WHAT NEEDS TO BE DONE:
After locating the line that contains "- [ ] Add other" in the data below, set down exactly that line and each one after it through the line that contains "## Getting Started", and nothing more.
START MATERIAL SUPPLIED
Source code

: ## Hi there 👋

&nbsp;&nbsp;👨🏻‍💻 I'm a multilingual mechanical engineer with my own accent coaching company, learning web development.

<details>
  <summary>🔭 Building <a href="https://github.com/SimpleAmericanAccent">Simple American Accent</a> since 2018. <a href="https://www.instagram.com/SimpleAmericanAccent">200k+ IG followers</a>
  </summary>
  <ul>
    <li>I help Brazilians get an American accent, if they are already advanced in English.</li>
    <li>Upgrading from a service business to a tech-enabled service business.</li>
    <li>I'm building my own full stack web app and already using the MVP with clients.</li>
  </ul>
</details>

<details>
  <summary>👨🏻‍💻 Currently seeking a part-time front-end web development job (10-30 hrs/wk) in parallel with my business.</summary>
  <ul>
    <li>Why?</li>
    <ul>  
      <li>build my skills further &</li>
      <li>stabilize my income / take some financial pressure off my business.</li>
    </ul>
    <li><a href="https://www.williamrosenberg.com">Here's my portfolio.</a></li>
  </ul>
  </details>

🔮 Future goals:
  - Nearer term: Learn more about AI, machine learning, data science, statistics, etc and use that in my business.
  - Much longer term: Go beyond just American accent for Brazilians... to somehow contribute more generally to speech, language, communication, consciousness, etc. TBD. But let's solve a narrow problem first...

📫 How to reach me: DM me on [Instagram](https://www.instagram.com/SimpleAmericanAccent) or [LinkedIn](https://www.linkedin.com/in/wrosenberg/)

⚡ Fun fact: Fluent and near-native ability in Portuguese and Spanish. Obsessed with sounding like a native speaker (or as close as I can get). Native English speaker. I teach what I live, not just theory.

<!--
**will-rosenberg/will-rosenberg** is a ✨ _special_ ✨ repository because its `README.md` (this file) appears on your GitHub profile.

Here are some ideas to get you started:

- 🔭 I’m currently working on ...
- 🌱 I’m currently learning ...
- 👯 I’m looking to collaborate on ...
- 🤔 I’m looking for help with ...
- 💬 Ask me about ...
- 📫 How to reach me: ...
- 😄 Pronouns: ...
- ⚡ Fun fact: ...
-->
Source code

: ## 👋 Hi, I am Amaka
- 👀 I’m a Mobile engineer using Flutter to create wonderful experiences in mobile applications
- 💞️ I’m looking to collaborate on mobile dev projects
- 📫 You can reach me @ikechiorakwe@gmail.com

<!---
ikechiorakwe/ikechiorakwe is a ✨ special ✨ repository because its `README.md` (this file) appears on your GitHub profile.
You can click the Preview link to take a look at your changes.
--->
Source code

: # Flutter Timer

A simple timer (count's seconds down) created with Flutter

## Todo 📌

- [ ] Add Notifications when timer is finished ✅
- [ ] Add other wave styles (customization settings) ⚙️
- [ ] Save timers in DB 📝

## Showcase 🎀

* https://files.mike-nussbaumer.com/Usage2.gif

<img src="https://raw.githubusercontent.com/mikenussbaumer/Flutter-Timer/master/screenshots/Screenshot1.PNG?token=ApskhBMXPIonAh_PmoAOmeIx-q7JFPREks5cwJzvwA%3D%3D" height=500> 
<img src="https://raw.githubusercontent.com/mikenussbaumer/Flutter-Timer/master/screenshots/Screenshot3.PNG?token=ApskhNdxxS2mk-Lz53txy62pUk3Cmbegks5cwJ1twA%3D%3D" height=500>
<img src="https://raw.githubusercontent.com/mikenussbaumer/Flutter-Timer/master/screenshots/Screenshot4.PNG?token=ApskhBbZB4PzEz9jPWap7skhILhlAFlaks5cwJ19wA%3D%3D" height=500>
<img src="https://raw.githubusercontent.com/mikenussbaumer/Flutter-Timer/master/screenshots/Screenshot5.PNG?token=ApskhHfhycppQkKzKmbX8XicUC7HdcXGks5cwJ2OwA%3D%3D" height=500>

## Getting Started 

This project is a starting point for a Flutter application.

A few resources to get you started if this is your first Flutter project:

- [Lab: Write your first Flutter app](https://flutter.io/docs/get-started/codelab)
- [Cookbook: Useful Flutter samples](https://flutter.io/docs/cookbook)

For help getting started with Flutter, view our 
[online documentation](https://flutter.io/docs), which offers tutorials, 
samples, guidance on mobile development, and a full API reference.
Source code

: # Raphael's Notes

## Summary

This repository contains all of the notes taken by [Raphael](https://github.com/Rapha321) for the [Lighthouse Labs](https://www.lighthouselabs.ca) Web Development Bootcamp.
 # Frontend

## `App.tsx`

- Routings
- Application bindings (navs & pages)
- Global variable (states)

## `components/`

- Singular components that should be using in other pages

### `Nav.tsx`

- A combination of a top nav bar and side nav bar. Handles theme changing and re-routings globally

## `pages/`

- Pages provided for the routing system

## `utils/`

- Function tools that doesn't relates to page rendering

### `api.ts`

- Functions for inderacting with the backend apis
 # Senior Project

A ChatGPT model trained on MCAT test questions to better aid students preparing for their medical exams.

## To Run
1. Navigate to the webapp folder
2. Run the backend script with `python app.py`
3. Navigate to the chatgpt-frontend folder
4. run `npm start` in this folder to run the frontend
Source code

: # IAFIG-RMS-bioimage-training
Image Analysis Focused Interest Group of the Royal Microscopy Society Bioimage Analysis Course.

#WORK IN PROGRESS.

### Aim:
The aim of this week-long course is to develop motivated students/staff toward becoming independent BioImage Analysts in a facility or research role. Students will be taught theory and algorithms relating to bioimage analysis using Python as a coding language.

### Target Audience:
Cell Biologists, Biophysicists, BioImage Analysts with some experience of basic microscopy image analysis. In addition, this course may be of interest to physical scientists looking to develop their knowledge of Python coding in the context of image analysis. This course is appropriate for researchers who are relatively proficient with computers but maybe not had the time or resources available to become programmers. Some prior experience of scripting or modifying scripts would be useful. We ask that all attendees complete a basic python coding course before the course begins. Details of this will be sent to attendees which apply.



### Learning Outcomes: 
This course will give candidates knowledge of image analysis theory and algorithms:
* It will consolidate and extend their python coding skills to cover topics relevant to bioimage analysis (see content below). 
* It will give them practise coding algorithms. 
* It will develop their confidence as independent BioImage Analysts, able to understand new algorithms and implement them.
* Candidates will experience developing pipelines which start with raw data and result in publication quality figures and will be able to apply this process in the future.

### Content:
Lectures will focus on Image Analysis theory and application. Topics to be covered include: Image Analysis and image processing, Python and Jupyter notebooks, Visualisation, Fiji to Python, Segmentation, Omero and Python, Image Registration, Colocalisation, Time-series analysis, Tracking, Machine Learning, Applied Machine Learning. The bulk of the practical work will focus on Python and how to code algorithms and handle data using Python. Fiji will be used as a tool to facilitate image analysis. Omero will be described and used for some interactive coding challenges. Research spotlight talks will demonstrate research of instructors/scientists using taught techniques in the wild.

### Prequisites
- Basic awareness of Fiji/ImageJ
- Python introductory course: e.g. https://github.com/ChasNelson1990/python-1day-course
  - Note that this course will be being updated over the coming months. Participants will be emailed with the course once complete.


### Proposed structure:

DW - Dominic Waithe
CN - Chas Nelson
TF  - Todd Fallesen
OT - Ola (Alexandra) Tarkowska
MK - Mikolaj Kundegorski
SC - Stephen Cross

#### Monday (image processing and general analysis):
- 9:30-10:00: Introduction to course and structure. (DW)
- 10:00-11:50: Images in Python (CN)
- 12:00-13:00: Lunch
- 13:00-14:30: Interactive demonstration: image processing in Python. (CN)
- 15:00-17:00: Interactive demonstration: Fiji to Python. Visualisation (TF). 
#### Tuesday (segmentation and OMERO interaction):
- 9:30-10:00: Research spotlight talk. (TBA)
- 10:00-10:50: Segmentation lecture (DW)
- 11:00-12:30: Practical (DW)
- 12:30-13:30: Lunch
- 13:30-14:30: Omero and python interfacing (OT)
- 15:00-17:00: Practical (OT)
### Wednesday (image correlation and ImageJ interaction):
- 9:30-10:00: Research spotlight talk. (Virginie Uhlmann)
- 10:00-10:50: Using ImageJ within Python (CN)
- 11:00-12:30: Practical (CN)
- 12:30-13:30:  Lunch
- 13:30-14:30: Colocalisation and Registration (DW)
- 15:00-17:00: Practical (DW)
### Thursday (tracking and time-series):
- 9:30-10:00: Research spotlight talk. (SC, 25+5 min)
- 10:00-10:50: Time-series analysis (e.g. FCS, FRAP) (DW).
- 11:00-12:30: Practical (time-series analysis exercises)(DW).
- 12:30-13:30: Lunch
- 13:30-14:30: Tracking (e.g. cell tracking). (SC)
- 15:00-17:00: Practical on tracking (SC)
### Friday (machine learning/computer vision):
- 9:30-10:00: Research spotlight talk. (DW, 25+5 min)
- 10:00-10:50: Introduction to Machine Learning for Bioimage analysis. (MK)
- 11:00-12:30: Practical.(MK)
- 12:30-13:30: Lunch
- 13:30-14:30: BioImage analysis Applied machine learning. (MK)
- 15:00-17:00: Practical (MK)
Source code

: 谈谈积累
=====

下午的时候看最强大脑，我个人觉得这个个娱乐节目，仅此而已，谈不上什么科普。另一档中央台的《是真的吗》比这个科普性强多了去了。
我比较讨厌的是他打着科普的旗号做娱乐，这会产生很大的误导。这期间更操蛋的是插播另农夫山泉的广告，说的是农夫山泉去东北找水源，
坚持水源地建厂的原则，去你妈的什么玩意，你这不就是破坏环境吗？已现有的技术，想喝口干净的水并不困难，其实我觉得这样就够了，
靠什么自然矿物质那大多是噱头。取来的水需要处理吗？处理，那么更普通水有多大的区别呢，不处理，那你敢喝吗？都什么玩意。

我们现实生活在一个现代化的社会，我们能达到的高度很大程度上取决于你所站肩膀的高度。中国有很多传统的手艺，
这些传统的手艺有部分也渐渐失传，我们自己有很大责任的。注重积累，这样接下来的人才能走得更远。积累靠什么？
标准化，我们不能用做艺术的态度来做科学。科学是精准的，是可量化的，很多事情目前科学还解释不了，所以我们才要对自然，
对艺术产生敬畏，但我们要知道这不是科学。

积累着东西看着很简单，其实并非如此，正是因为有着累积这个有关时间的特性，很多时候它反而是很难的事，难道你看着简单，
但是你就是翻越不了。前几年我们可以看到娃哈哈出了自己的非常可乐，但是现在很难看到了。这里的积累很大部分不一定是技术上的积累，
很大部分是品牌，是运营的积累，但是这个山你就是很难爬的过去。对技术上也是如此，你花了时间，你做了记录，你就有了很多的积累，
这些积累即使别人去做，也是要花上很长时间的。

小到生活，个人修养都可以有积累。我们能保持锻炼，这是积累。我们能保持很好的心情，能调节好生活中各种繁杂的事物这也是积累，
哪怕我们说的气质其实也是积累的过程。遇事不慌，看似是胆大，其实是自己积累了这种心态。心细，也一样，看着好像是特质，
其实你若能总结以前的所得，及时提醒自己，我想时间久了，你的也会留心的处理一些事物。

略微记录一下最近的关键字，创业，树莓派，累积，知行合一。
END MATERIAL SUPPLIED
EXERCISE RESULT:
- [ ] Add other wave styles (customization settings) ⚙️
- [ ] Save timers in DB 📝

## Showcase 🎀

* https://files.mike-nussbaumer.com/Usage2.gif

<img src="https://raw.githubusercontent.com/mikenussbaumer/Flutter-Timer/master/screenshots/Screenshot1.PNG?token=ApskhBMXPIonAh_PmoAOmeIx-q7JFPREks5cwJzvwA%3D%3D" height=500> 
<img src="https://raw.githubusercontent.com/mikenussbaumer/Flutter-Timer/master/screenshots/Screenshot3.PNG?token=ApskhNdxxS2mk-Lz53txy62pUk3Cmbegks5cwJ1twA%3D%3D" height=500>
<img src="https://raw.githubusercontent.com/mikenussbaumer/Flutter-Timer/master/screenshots/Screenshot4.PNG?token=ApskhBbZB4PzEz9jPWap7skhILhlAFlaks5cwJ19wA%3D%3D" height=500>
<img src="https://raw.githubusercontent.com/mikenussbaumer/Flutter-Timer/master/screenshots/Screenshot5.PNG?token=ApskhHfhycppQkKzKmbX8XicUC7HdcXGks5cwJ2OwA%3D%3D" height=500>

## Getting Started 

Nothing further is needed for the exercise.